Motion Constraints and Vanishing Point Aided Land Vehicle Navigation

Micromachines (Basel). 2018 May 20;9(5):249. doi: 10.3390/mi9050249.

Abstract

In the typical Inertial Navigation System (INS)/ Global Navigation Satellite System (GNSS) setup for ground vehicle navigation, measures should be taken to maintain the performance when there are GNSS signal outages. Usually, aiding sensors are utilized to reduce the INS drift. A full motion constraint model is developed allowing the online calibration of INS frame with respect to (w.r.t) the motion frame. To obtain better heading and lateral positioning performance, we propose to use of vanishing point (VP) observations of parallel lane markings from a single forward-looking camera to aid the INS. In the VP module, the relative attitude of the camera w.r.t the road frame is derived from the VP coordinates. The state-space model is developed with augmented vertical attitude error state. Finally, the VP module is added to a modified motion constrains module in the Extended Kalman filter (EKF) framework.

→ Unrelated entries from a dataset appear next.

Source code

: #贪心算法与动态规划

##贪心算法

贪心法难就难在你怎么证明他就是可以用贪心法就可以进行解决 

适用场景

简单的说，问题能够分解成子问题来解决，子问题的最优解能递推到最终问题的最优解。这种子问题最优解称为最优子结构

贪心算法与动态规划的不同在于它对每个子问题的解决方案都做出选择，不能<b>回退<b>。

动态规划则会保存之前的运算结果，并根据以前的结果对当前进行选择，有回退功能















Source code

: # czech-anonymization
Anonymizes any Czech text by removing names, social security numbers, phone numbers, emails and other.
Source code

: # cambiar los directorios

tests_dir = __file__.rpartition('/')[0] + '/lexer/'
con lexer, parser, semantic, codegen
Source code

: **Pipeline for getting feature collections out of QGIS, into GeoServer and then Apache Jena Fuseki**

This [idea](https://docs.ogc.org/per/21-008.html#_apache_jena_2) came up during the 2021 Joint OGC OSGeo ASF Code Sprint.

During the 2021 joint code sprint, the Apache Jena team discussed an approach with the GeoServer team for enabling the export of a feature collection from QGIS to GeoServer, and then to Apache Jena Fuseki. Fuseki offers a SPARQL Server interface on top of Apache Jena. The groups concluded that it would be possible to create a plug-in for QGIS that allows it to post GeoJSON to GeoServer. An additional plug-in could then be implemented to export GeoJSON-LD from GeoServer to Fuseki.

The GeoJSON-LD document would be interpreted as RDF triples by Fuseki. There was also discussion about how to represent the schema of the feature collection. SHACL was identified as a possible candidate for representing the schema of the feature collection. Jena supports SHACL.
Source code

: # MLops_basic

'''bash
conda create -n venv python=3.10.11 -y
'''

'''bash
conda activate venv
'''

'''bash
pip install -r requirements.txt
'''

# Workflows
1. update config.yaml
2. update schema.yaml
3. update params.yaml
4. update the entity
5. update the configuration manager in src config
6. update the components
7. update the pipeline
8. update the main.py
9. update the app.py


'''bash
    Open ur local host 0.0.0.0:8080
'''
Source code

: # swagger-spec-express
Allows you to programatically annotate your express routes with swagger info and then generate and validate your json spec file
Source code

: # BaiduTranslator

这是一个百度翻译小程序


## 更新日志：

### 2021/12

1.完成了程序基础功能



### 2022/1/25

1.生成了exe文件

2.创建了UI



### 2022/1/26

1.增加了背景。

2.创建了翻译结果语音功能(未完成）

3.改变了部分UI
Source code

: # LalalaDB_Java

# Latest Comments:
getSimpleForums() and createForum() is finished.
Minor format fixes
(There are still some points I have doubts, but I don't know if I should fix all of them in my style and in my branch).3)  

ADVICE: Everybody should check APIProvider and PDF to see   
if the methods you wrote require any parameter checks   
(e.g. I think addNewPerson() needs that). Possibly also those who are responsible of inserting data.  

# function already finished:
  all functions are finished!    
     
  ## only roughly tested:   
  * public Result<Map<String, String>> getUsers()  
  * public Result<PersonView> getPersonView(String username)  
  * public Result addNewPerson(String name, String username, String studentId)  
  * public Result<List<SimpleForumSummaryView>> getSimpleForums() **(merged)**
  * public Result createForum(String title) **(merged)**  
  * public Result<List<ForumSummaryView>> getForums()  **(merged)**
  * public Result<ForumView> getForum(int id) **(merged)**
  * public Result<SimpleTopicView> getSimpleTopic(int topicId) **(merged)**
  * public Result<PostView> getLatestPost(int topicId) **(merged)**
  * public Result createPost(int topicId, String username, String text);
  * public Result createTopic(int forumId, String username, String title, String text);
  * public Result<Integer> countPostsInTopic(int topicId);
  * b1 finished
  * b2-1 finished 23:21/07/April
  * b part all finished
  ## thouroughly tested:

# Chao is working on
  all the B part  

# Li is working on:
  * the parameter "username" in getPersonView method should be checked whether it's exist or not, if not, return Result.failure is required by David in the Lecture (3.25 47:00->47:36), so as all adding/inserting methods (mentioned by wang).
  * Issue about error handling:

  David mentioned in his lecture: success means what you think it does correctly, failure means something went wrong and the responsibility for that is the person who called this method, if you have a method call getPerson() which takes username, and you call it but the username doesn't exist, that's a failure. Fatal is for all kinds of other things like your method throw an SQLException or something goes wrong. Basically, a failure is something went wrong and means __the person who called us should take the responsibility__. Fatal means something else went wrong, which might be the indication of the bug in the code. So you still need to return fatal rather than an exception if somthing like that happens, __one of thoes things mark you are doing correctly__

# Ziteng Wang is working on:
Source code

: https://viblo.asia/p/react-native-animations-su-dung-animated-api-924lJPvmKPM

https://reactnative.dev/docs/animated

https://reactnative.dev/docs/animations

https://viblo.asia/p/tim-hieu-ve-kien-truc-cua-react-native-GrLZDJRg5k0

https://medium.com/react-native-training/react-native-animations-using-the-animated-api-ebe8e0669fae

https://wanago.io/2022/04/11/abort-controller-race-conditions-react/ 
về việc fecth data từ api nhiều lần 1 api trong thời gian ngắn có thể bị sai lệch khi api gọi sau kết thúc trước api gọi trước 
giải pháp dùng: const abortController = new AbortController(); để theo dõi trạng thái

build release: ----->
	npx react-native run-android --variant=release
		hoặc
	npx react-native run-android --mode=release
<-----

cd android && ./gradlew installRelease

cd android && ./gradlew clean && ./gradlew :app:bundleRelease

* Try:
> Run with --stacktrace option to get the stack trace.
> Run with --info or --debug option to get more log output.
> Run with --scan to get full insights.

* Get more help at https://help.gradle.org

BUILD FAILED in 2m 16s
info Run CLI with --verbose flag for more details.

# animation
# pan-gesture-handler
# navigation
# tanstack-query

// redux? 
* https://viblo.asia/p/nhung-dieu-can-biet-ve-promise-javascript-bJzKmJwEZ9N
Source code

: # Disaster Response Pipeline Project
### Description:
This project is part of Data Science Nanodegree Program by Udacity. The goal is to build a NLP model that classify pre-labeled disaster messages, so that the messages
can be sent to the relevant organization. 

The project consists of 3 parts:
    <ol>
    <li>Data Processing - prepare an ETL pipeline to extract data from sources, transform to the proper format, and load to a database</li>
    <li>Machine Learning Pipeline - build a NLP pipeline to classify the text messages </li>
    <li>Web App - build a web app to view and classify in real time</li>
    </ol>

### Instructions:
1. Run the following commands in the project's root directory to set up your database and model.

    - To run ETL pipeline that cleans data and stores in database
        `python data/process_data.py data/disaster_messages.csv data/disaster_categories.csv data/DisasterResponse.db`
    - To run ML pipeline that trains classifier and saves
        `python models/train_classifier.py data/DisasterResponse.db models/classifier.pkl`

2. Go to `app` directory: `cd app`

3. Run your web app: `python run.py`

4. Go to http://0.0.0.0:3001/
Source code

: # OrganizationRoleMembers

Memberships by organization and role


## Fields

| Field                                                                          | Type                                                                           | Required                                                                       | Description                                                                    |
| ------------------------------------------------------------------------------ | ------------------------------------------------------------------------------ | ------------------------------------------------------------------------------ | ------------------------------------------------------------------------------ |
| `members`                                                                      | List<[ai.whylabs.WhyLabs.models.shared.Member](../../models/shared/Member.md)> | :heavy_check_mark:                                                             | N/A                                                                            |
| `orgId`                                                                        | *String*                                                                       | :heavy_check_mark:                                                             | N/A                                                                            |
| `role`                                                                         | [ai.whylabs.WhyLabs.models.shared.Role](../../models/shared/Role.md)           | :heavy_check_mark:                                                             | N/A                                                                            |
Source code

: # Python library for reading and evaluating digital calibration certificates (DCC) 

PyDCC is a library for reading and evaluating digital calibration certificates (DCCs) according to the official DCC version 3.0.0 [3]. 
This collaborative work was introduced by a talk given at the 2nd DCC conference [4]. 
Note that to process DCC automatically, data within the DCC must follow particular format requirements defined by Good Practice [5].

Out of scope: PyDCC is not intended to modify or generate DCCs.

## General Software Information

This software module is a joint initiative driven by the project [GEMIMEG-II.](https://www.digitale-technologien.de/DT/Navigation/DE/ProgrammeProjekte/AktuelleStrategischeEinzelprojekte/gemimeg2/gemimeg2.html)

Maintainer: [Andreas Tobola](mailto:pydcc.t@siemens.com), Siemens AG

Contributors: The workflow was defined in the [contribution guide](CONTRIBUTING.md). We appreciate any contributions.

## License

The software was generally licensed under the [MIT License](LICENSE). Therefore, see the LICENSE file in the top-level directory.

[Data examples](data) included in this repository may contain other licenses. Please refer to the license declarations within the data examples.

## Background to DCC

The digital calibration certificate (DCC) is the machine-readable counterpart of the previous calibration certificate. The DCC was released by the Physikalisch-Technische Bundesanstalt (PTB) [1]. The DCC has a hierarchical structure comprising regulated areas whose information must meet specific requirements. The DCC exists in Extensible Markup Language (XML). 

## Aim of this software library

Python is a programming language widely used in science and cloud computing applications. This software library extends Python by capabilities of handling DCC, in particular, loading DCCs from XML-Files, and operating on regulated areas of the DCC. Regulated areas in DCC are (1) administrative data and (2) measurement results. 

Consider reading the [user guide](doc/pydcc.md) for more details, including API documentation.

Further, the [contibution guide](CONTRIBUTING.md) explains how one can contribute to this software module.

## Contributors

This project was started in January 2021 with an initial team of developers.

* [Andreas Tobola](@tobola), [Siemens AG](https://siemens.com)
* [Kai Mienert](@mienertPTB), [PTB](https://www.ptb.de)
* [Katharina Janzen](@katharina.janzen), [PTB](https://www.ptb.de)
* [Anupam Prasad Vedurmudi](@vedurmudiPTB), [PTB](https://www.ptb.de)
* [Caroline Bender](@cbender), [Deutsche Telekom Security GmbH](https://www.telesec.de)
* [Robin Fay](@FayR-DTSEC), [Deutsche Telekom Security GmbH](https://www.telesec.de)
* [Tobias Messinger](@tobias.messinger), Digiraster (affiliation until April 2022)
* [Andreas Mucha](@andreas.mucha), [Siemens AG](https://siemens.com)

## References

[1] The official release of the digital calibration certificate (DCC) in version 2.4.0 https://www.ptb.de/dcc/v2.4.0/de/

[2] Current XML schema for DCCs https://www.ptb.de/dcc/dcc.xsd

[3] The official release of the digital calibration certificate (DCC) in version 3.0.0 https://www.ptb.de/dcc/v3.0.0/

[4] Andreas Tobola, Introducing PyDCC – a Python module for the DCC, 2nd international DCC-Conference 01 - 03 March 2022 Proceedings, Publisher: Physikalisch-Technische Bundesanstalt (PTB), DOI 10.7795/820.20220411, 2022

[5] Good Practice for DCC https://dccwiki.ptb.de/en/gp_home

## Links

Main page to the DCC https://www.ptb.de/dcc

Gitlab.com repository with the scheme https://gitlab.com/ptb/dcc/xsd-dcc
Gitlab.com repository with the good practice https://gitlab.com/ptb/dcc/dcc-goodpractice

Simulations and real-world experiments have shown the validity of VP-based method and improved heading and cross-track position accuracy compared with the solution without VP. The proposed method can work jointly with conventional visual odometry to aid INS for better accuracy and robustness.

Keywords: Extended Kalman filter; MEMS inertial measurement unit; Stochastic Cloning Kalman filter; inertial navigation system; nonholonomic constraints; relative attitude; vanishing point.